The New Haven Police Department also has a professional underwater search and recovery team which falls under the command of the N.H.P.D. Emergency Services Division. A New Haven Police Diver must be certified as an Advanced Open Water Diver. The team has a 40 foot Metal Craft Firestorm boat and a Zodiac for smaller waterways. The team is responsible for the recovery and preservation of any person(s) and/or contraband, body recovery, and weapon recovery located in waterways throughout New Haven County.
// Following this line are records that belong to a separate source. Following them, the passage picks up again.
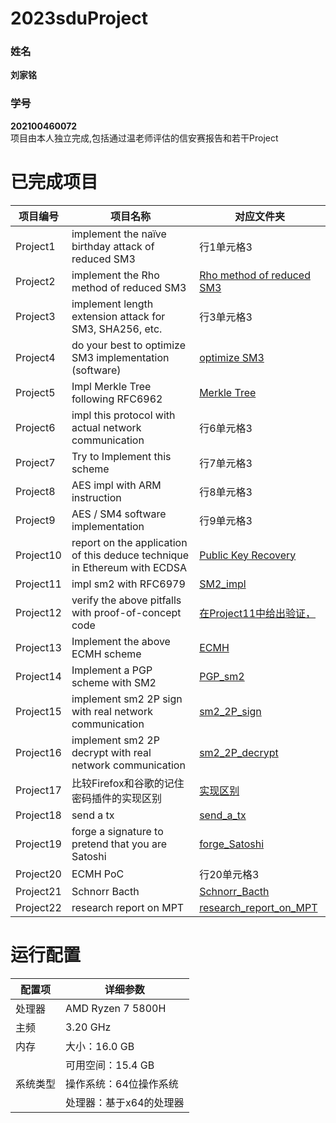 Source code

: # 2023sduProject
### 姓名 
**刘家铭**  
### 学号
**202100460072**  
项目由本人独立完成,包括通过温老师评估的信安赛报告和若干Project

# 已完成项目
| 项目编号     | 项目名称     | 对应文件夹     |
| ------ | ------ | ------ |
| Project1 | implement the naïve birthday attack of reduced SM3 | 行1单元格3 |
| Project2 | implement the Rho method of reduced SM3 | [Rho method of reduced SM3](https://github.com/Ljm200301/2023sdu/edit/main/Project2) |
| Project3 | implement length extension attack for SM3, SHA256, etc. | 行3单元格3 |
| Project4 | do your best to optimize SM3 implementation (software) | [optimize SM3](https://github.com/Ljm200301/2023sdu/edit/main/Project4) |
| Project5 | Impl Merkle Tree following RFC6962 | [Merkle Tree](https://github.com/Ljm200301/2023sdu/edit/main/Project5) |
| Project6 | impl this protocol with actual network communication | 行6单元格3 |
| Project7 | Try to Implement this scheme | 行7单元格3 |
| Project8 | AES impl with ARM instruction | 行8单元格3 |
| Project9 | AES / SM4 software implementation | 行9单元格3 |
| Project10 | report on the application of this deduce technique in Ethereum with ECDSA | [Public Key Recovery](https://github.com/Ljm200301/2023sdu/edit/main/Project9) |
| Project11 | impl sm2 with RFC6979 | [SM2_impl](https://github.com/Ljm200301/2023sdu/edit/main/Project11) |
| Project12 | verify the above pitfalls with proof-of-concept code | [在Project11中给出验证，](https://github.com/Ljm200301/2023sdu/edit/main/Project12) |
| Project13 | Implement the above ECMH scheme | [ECMH](https://github.com/Ljm200301/2023sdu/edit/main/Project13) |
| Project14 | Implement a PGP scheme with SM2 | [PGP_sm2](https://github.com/Ljm200301/2023sdu/edit/main/Project14) |
| Project15 | implement sm2 2P sign with real network communication | [sm2_2P_sign](https://github.com/Ljm200301/2023sdu/edit/main/Project15) |
| Project16 | implement sm2 2P decrypt with real network communication | [sm2_2P_decrypt](https://github.com/Ljm200301/2023sdu/edit/main/Project16) |
| Project17| 比较Firefox和谷歌的记住密码插件的实现区别 | [实现区别](https://github.com/Ljm200301/2023sdu/edit/main/Project17) |
| Project18 | send a tx  | [send_a_tx](https://github.com/Ljm200301/2023sdu/edit/main/Project18) |
| Project19 | forge a signature to pretend that you are Satoshi | [forge_Satoshi](https://github.com/Ljm200301/2023sdu/edit/main/Project19) |
| Project20 | ECMH PoC | 行20单元格3 |
| Project21 | Schnorr Bacth | [Schnorr_Bacth](https://github.com/Ljm200301/2023sdu/edit/main/Project21) |
| Project22 | research report on MPT | [research_report_on_MPT](https://github.com/Ljm200301/2023sdu/edit/main/Project22) |
# 运行配置
| 配置项 | 详细参数                  |
| ------ | ------------------------ |
| 处理器 | AMD Ryzen 7 5800H        |
| 主频   | 3.20 GHz                 |
| 内存   | 大小：16.0 GB           |
|        | 可用空间：15.4 GB       |
| 系统类型 | 操作系统：64位操作系统 |
|         | 处理器：基于x64的处理器 |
The N.H.P.D. Dive Team consists of fourteen active members. Team responsibilities include:
1. Perform dive recovery and search tasks
2. Line tending
3. Underwater communications with divers
4. Act as O.I.C. of dive operations
5. Report findings of operations and analysis of remedies
6. Maintain Emergency Services fitness level
7. Maintain equipment

Underwater Search & Recovery Team members (USRT) are also Certified Dive Rescue Level I and II SCUBA Divers. All team members must qualify once a year by performing swim fitness testing, underwater testing, dive competency testing, and a physical fitness test as well. The New Haven USRT also trains twice per month throughout the year.
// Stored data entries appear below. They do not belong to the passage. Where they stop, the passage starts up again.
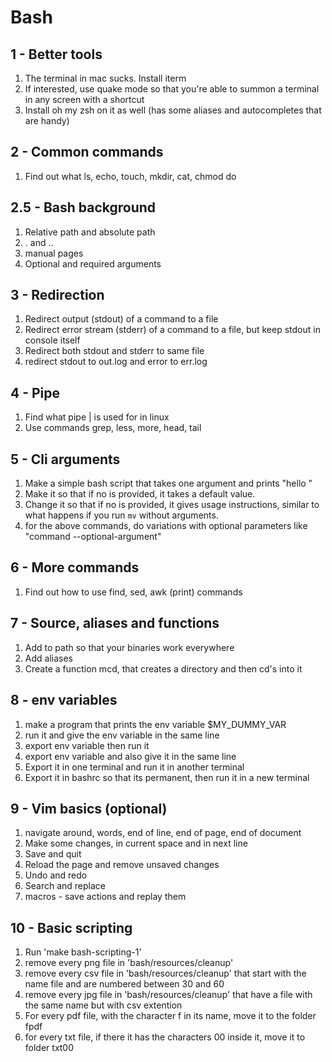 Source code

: # Bash

## 1 - Better tools

1. The terminal in mac sucks. Install iterm
2. If interested, use quake mode so that you're able to summon a terminal in any screen with a shortcut
3. Install oh my zsh on it as well (has some aliases and autocompletes that are handy)

## 2 - Common commands

1. Find out what ls, echo, touch, mkdir, cat, chmod do

## 2.5 - Bash background

1. Relative path and absolute path
2. . and ..
3. manual pages 
4. Optional and required arguments

## 3 - Redirection

1. Redirect output (stdout) of a command to a file
2. Redirect error stream (stderr) of a command to a file, but keep stdout in console itself
3. Redirect both stdout and stderr to same file
4. redirect stdout to out.log and error to err.log

## 4 - Pipe

1. Find what pipe | is used for in linux
2. Use commands grep, less, more, head, tail

## 5 - Cli arguments

1. Make a simple bash script that takes one argument and prints "hello <argument>"
2. Make it so that if no <argument> is provided, it takes a default value.
2. Change it so that if no <argument> is provided, it gives usage instructions, similar to what happens if you run `mv` without arguments.
3. for the above commands, do variations with optional parameters like "command --optional-argument" 

## 6 - More commands

1. Find out how to use find, sed, awk (print) commands 

## 7 - Source, aliases and functions

1. Add to path so that your binaries work everywhere
2. Add aliases
3. Create a function mcd, that creates a directory and then cd's into it


## 8 - env variables

1. make a program that prints the env variable $MY_DUMMY_VAR
2. run it and give the env variable in the same line
3. export env variable then run it
4. export env variable and also give it in the same line
5. Export it in one terminal and run it in another terminal
6. Export it in bashrc so that its permanent, then run it in a new terminal

## 9 - Vim basics (optional)

1. navigate around, words, end of line, end of page, end of document
2. Make some changes, in current space and in next line
3. Save and quit
4. Reload the page and remove unsaved changes
5. Undo and redo
6. Search and replace
7. macros - save actions and replay them

## 10 - Basic scripting
1. Run 'make bash-scripting-1' 
2. remove every png file in 'bash/resources/cleanup' 
3. remove every csv file in 'bash/resources/cleanup' that start with the name file and are numbered between 30 and 60
4. remove every jpg file in 'bash/resources/cleanup' that have a file with the same name but with csv extention
5. For every pdf file, with the character f in its name, move it to the folder fpdf
6. for every txt file, if there it has the characters 00 inside it, move it to folder txt00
The USRT is also attached to Region II in Connecticut and is responsible for HAZMAT DECON of all public safety personnel in Region II. NHPD USRT members are certified through the Department of Homeland Security (Anniston Alabama) as HAZMAT Techs in this field.

===SWAT team===
The New Haven Police Department has a SWAT team.

===Narcotics unit===
The department's narcotics unit was disbanded in 2007 after two officers were arrested and two others implicated in a corruption sting. The unit was replaced by a VICE/Narcotics unit in 2009, and that unit played a crucial role in the investigation of the murder of college student Annie Le.